Below are entries; copy exactly the lines from the one with "or directly manipulates a database, that is" through the one with "script resides at", both included, and leave out the rest.
====== MATERIAL PROVIDED
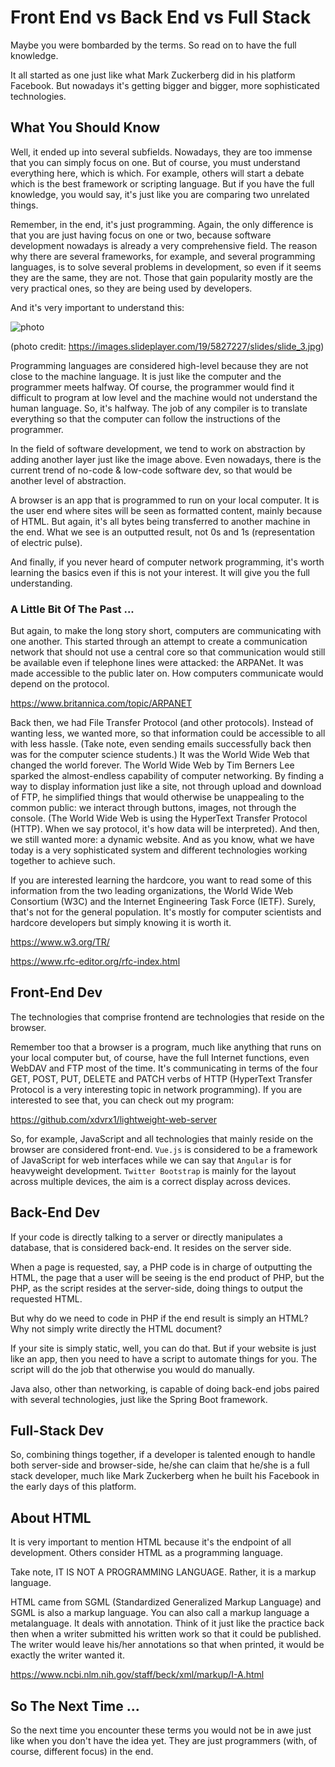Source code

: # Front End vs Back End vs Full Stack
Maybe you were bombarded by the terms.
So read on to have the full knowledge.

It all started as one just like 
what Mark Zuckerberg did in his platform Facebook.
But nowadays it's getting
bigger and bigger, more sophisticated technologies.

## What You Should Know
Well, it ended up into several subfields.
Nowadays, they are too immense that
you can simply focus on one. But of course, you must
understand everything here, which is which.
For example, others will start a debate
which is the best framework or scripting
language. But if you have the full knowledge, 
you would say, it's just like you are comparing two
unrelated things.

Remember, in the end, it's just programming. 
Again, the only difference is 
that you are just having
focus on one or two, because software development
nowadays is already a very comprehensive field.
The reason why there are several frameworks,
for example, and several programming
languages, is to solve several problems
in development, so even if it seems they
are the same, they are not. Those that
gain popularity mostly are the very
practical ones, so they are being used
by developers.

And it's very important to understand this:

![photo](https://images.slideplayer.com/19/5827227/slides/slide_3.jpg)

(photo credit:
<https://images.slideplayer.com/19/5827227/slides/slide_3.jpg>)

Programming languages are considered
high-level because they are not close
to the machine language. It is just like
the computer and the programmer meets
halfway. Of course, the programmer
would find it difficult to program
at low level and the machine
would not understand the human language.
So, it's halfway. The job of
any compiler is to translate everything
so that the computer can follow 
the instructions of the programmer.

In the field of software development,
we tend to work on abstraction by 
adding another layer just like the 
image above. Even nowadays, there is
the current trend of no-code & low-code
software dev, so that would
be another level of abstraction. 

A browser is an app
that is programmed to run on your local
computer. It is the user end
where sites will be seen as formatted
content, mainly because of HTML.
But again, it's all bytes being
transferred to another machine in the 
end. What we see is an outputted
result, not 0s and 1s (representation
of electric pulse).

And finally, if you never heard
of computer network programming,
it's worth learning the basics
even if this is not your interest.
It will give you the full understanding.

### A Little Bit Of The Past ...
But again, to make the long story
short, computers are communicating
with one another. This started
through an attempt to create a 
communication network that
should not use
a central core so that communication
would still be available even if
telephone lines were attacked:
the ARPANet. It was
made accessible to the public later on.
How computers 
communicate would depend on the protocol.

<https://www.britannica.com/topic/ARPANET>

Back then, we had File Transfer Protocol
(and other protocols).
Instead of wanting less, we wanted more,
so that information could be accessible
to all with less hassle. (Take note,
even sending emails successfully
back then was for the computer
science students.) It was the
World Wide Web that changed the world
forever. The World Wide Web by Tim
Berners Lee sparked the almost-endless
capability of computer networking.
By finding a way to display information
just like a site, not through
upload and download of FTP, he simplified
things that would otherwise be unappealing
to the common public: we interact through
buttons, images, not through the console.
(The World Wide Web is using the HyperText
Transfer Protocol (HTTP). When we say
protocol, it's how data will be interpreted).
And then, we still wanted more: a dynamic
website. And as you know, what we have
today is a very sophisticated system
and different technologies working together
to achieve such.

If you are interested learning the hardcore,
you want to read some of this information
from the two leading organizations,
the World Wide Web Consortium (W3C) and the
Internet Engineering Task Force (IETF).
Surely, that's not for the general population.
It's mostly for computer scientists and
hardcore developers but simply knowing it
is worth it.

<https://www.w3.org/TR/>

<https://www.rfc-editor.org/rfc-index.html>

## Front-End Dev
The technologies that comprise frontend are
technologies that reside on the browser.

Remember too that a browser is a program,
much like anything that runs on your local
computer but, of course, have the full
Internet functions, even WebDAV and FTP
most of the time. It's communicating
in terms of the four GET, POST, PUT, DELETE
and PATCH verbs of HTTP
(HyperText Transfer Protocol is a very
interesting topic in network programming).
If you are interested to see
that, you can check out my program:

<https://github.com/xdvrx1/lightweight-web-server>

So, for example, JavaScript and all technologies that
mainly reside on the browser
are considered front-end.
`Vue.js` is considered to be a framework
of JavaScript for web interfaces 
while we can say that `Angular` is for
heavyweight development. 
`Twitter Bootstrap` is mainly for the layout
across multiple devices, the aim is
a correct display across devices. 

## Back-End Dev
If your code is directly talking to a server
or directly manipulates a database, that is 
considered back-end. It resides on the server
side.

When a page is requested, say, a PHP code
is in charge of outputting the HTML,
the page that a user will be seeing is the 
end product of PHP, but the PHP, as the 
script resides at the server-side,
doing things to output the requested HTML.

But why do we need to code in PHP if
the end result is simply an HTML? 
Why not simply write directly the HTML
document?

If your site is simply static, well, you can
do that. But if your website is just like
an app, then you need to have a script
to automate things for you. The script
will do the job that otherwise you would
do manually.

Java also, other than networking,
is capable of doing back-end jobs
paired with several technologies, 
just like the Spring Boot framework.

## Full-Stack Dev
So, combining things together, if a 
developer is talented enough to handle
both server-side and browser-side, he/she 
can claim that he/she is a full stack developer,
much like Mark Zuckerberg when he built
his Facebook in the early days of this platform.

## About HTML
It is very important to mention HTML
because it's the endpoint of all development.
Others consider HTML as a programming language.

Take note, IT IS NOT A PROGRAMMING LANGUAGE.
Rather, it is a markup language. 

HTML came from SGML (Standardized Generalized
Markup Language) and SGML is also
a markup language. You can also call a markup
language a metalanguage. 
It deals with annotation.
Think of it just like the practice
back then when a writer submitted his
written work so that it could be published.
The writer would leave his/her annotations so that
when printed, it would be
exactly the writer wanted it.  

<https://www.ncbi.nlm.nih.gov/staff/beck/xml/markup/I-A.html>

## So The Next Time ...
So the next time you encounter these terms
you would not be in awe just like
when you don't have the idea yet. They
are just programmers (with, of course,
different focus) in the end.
============
====== MATERIAL PROVIDED
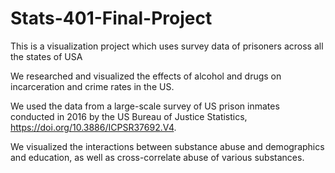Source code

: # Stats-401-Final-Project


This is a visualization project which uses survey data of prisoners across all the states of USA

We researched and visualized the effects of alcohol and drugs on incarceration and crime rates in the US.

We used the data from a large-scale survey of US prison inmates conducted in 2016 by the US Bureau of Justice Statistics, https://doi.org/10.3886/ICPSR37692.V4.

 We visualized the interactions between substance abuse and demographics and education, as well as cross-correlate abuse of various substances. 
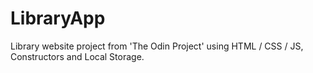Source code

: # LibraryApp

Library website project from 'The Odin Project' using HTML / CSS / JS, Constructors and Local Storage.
============
__TASK RESPONSE__
or directly manipulates a database, that is 
considered back-end. It resides on the server
side.

When a page is requested, say, a PHP code
is in charge of outputting the HTML,
the page that a user will be seeing is the 
end product of PHP, but the PHP, as the 
script resides at the server-side,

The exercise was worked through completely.